Review the list that you made. Do you notice any patterns in how you think about home? What overall qualities do you ascribe to it, based on your list?
Traditionally, home is presented as 1) a place, that is 2) safe, 3) secure, and 4) a space of belonging. In the United States, it’s an image we see throughout both folk and popular culture. For example, the song “Home, Sweet Home” begins:
Mid pleasures and palaces though we may roam
Be it ever so humble, there's no place like home
A charm from the skies seems to hallow us there
Which seek thro' the world, is ne'er met elsewhere
Sweet, sweet home!
There's no place like home
There's no place like home!
Ads from organizations such as the National Association of Realtors and mortgage lenders regularly rely on similar visions of home, such as this ad from Citi (see video below), which is aimed at Black Americans, who historically have lower rates of homeownership than White Americans (Collins & Margo, 2011); the gap between Black and White homeownership is currently the widest it has been in fifty years (Choi, 2020).
The idea of home as a familiar and comfortable place associated with family was a major theme for humanistic geographers working in the 1970s. Drawing on phenomenology (a branch of philosophy), they worked on the assumption that home is not just emotionally significant, but also a starting point or focal point for everyday life. This passage from Ted Relph’s book Place and Placelessness provides a clear example of this line of thought:
Home is the foundation of our identity as individuals and as members of a community, the dwelling-place of being. Home is not just the house you happen to live in, it is not something that can be anywhere, that can be exchanged, but an irreplaceable center of significance. (1976, p. 39)

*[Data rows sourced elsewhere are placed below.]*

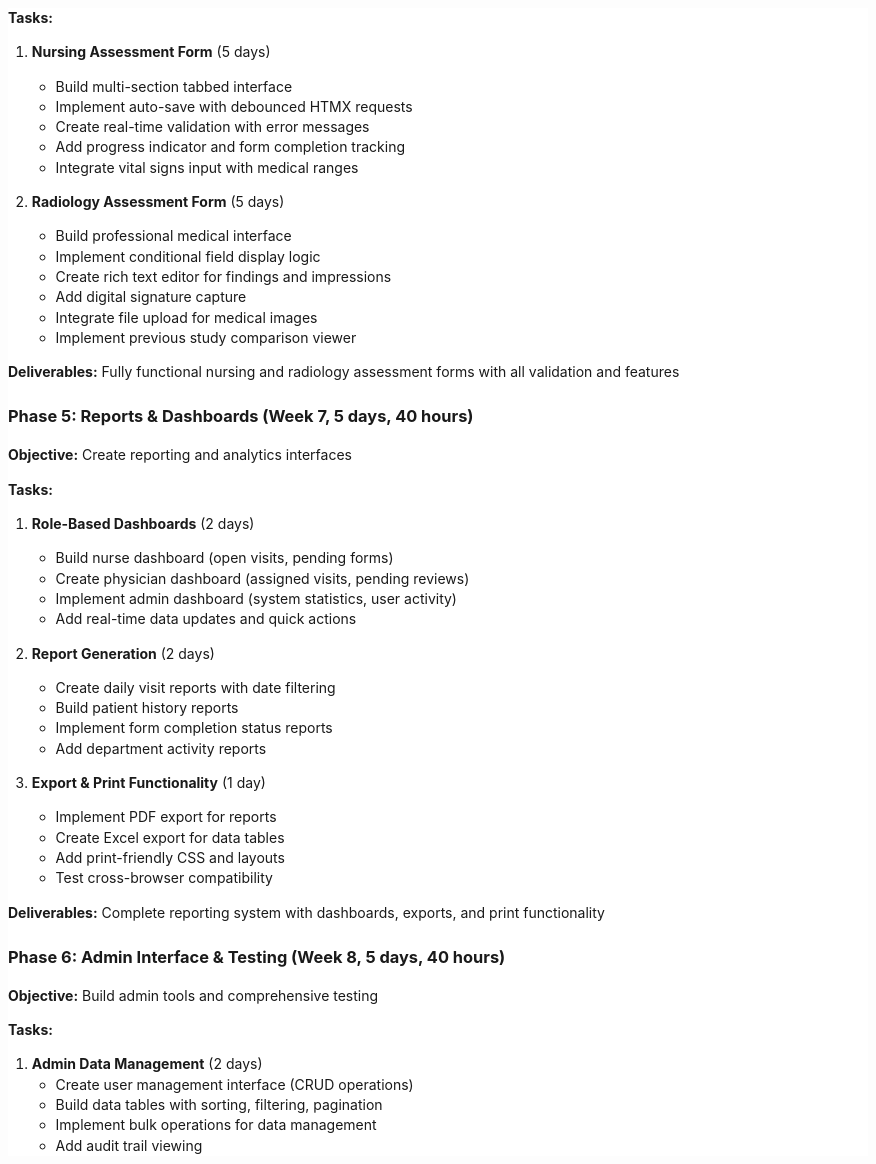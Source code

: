 **Tasks:**
1. **Nursing Assessment Form** (5 days)
   - Build multi-section tabbed interface
   - Implement auto-save with debounced HTMX requests
   - Create real-time validation with error messages
   - Add progress indicator and form completion tracking
   - Integrate vital signs input with medical ranges

2. **Radiology Assessment Form** (5 days)
   - Build professional medical interface
   - Implement conditional field display logic
   - Create rich text editor for findings and impressions
   - Add digital signature capture
   - Integrate file upload for medical images
   - Implement previous study comparison viewer

**Deliverables:** Fully functional nursing and radiology assessment forms with all validation and features

### Phase 5: Reports & Dashboards (Week 7, 5 days, 40 hours)
**Objective:** Create reporting and analytics interfaces

**Tasks:**
1. **Role-Based Dashboards** (2 days)
   - Build nurse dashboard (open visits, pending forms)
   - Create physician dashboard (assigned visits, pending reviews)
   - Implement admin dashboard (system statistics, user activity)
   - Add real-time data updates and quick actions

2. **Report Generation** (2 days)
   - Create daily visit reports with date filtering
   - Build patient history reports
   - Implement form completion status reports
   - Add department activity reports

3. **Export & Print Functionality** (1 day)
   - Implement PDF export for reports
   - Create Excel export for data tables
   - Add print-friendly CSS and layouts
   - Test cross-browser compatibility

**Deliverables:** Complete reporting system with dashboards, exports, and print functionality

### Phase 6: Admin Interface & Testing (Week 8, 5 days, 40 hours)
**Objective:** Build admin tools and comprehensive testing

**Tasks:**
1. **Admin Data Management** (2 days)
   - Create user management interface (CRUD operations)
   - Build data tables with sorting, filtering, pagination
   - Implement bulk operations for data management
   - Add audit trail viewing
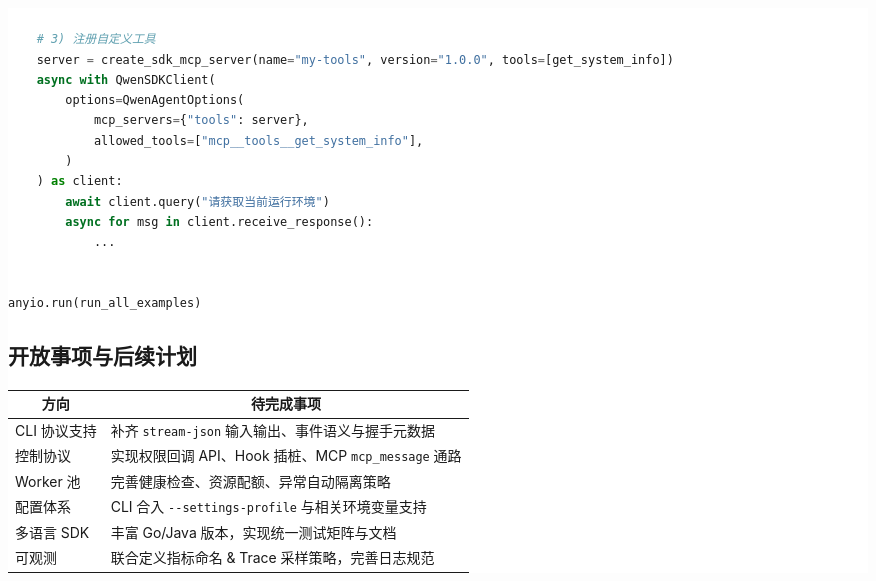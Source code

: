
   ```python

      # 3) 注册自定义工具
      server = create_sdk_mcp_server(name="my-tools", version="1.0.0", tools=[get_system_info])
      async with QwenSDKClient(
          options=QwenAgentOptions(
              mcp_servers={"tools": server},
              allowed_tools=["mcp__tools__get_system_info"],
          )
      ) as client:
          await client.query("请获取当前运行环境")
          async for msg in client.receive_response():
              ...


  anyio.run(run_all_examples)
  ```

## 开放事项与后续计划

| 方向 | 待完成事项 |
| --- | --- |
| CLI 协议支持 | 补齐 `stream-json` 输入输出、事件语义与握手元数据 |
| 控制协议 | 实现权限回调 API、Hook 插桩、MCP `mcp_message` 通路 |
| Worker 池 | 完善健康检查、资源配额、异常自动隔离策略 |
| 配置体系 | CLI 合入 `--settings-profile` 与相关环境变量支持 |
| 多语言 SDK | 丰富 Go/Java 版本，实现统一测试矩阵与文档 |
| 可观测 | 联合定义指标命名 & Trace 采样策略，完善日志规范 |
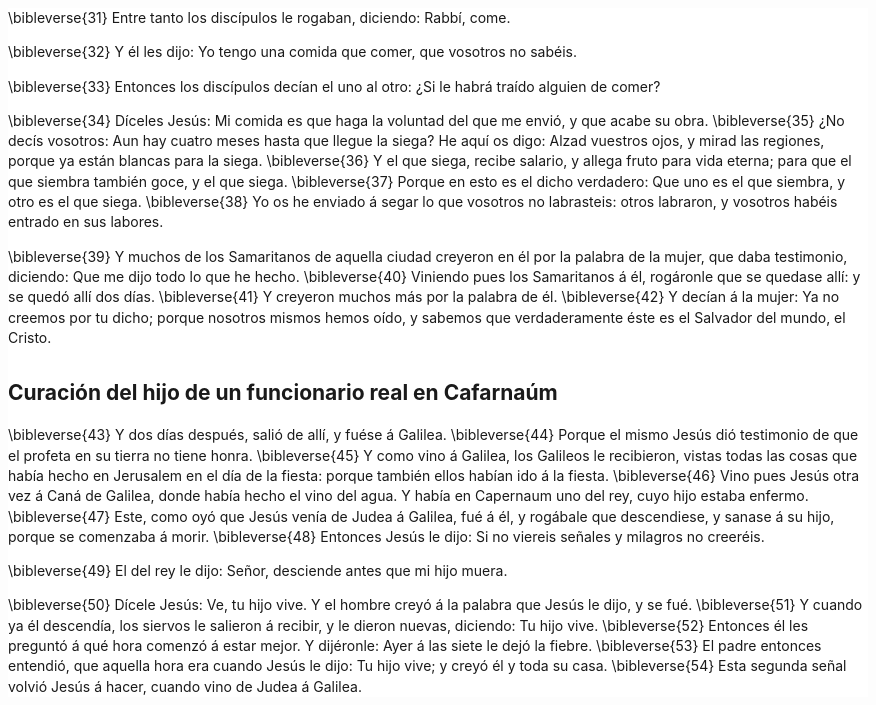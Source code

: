  
\bibleverse{31} Entre tanto los discípulos le rogaban, diciendo: Rabbí, come.

 
\bibleverse{32} Y él les dijo: Yo tengo una comida que comer, que vosotros no sabéis.

 
\bibleverse{33} Entonces los discípulos decían el uno al otro: ¿Si le habrá traído alguien de comer?

 
\bibleverse{34} Díceles Jesús: Mi comida es que haga la voluntad del que me envió, y que acabe su obra. 
\bibleverse{35} ¿No decís vosotros: Aun hay cuatro meses hasta que llegue la siega? He aquí os digo: Alzad vuestros ojos, y mirad las regiones, porque ya están blancas para la siega. 
\bibleverse{36} Y el que siega, recibe salario, y allega fruto para vida eterna; para que el que siembra también goce, y el que siega. 
\bibleverse{37} Porque en esto es el dicho verdadero: Que uno es el que siembra, y otro es el que siega. 
\bibleverse{38} Yo os he enviado á segar lo que vosotros no labrasteis: otros labraron, y vosotros habéis entrado en sus labores.

 
\bibleverse{39} Y muchos de los Samaritanos de aquella ciudad creyeron en él por la palabra de la mujer, que daba testimonio, diciendo: Que me dijo todo lo que he hecho. 
\bibleverse{40} Viniendo pues los Samaritanos á él, rogáronle que se quedase allí: y se quedó allí dos días. 
\bibleverse{41} Y creyeron muchos más por la palabra de él. 
\bibleverse{42} Y decían á la mujer: Ya no creemos por tu dicho; porque nosotros mismos hemos oído, y sabemos que verdaderamente éste es el Salvador del mundo, el Cristo.

## Curación del hijo de un funcionario real en Cafarnaúm
 
\bibleverse{43} Y dos días después, salió de allí, y fuése á Galilea. 
\bibleverse{44} Porque el mismo Jesús dió testimonio de que el profeta en su tierra no tiene honra. 
\bibleverse{45} Y como vino á Galilea, los Galileos le recibieron, vistas todas las cosas que había hecho en Jerusalem en el día de la fiesta: porque también ellos habían ido á la fiesta. 
\bibleverse{46} Vino pues Jesús otra vez á Caná de Galilea, donde había hecho el vino del agua. Y había en Capernaum uno del rey, cuyo hijo estaba enfermo. 
\bibleverse{47} Este, como oyó que Jesús venía de Judea á Galilea, fué á él, y rogábale que descendiese, y sanase á su hijo, porque se comenzaba á morir. 
\bibleverse{48} Entonces Jesús le dijo: Si no viereis señales y milagros no creeréis.

 
\bibleverse{49} El del rey le dijo: Señor, desciende antes que mi hijo muera.

 
\bibleverse{50} Dícele Jesús: Ve, tu hijo vive. Y el hombre creyó á la palabra que Jesús le dijo, y se fué. 
\bibleverse{51} Y cuando ya él descendía, los siervos le salieron á recibir, y le dieron nuevas, diciendo: Tu hijo vive. 
\bibleverse{52} Entonces él les preguntó á qué hora comenzó á estar mejor. Y dijéronle: Ayer á las siete le dejó la fiebre. 
\bibleverse{53} El padre entonces entendió, que aquella hora era cuando Jesús le dijo: Tu hijo vive; y creyó él y toda su casa. 
\bibleverse{54} Esta segunda señal volvió Jesús á hacer, cuando vino de Judea á Galilea. 
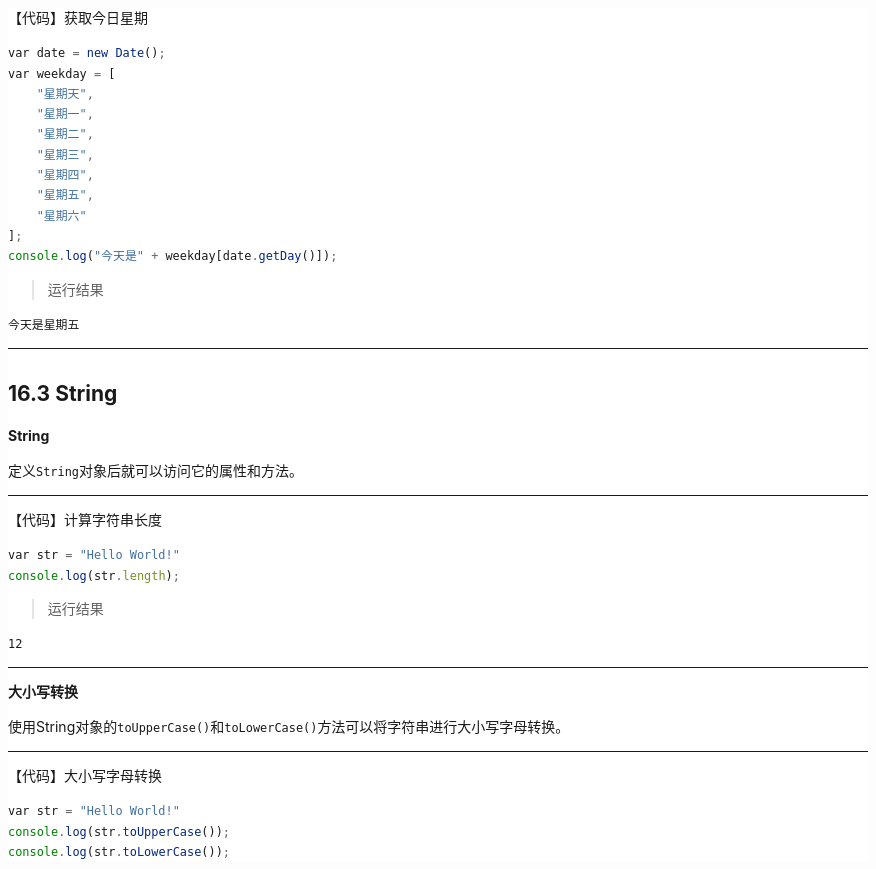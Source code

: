 
【代码】获取今日星期

```js
var date = new Date();
var weekday = [
    "星期天", 
    "星期一", 
    "星期二", 
    "星期三", 
    "星期四", 
    "星期五", 
    "星期六"
];
console.log("今天是" + weekday[date.getDay()]);
```

> 运行结果

```
今天是星期五
```

---

<div style="page-break-after: always;"></div>

## 16.3 String

**String**

定义`String`对象后就可以访问它的属性和方法。

---

【代码】计算字符串长度

```js
var str = "Hello World!"
console.log(str.length);
```

> 运行结果

```
12
```

---



**大小写转换**

使用String对象的`toUpperCase()`和`toLowerCase()`方法可以将字符串进行大小写字母转换。

---

【代码】大小写字母转换

```js
var str = "Hello World!"
console.log(str.toUpperCase());
console.log(str.toLowerCase());
```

A passage from Yi-Fu Tuan’s landmark book Space and Place shows this conceptualization of home in action:
Consider the routine of going to work in the morning and returning home at night… In the morning the office lies ahead, in one's future… At the end of the day the office worker puts on his coat and prepares to return home. Home is now in his future in the sense that it takes time to get there, but he is not likely to feel that the return journey is a forward movement in time. He returns—tracing his steps back in space and going back in time—to the familiar haven of the home. Familiarity is a characteristic of the past. The home provides an image of the past. Moreover in an ideal sense home lies at the center of one's life, and center (we have seen) connotes origin and beginning. (Tuan, 1977, pp. 127-128; emphasis added)
Return now to the list you made for the exercise above. Do the ideas of Relph and Tuan resonate with your own? For some of you, perhaps they do; for others perhaps they don’t. As we will see in the next section, geographers in the 1990s and 2000s started to question this approach to home.
Choi, J. H. (2020, February 21). Breaking down the Black-White homeownership gap. Urban Wire.
Collins, W. J, and Margo, R. A. (2011). Race and home ownership from the end of the Civil War to the present. The American Economic Review, 101(3), 355-359.
Relph, T. (1976). Place and placelessness. Pion.
Tuan, Y.-F. (1977). Space and place: The perspective of experience. University of Minnesota Press.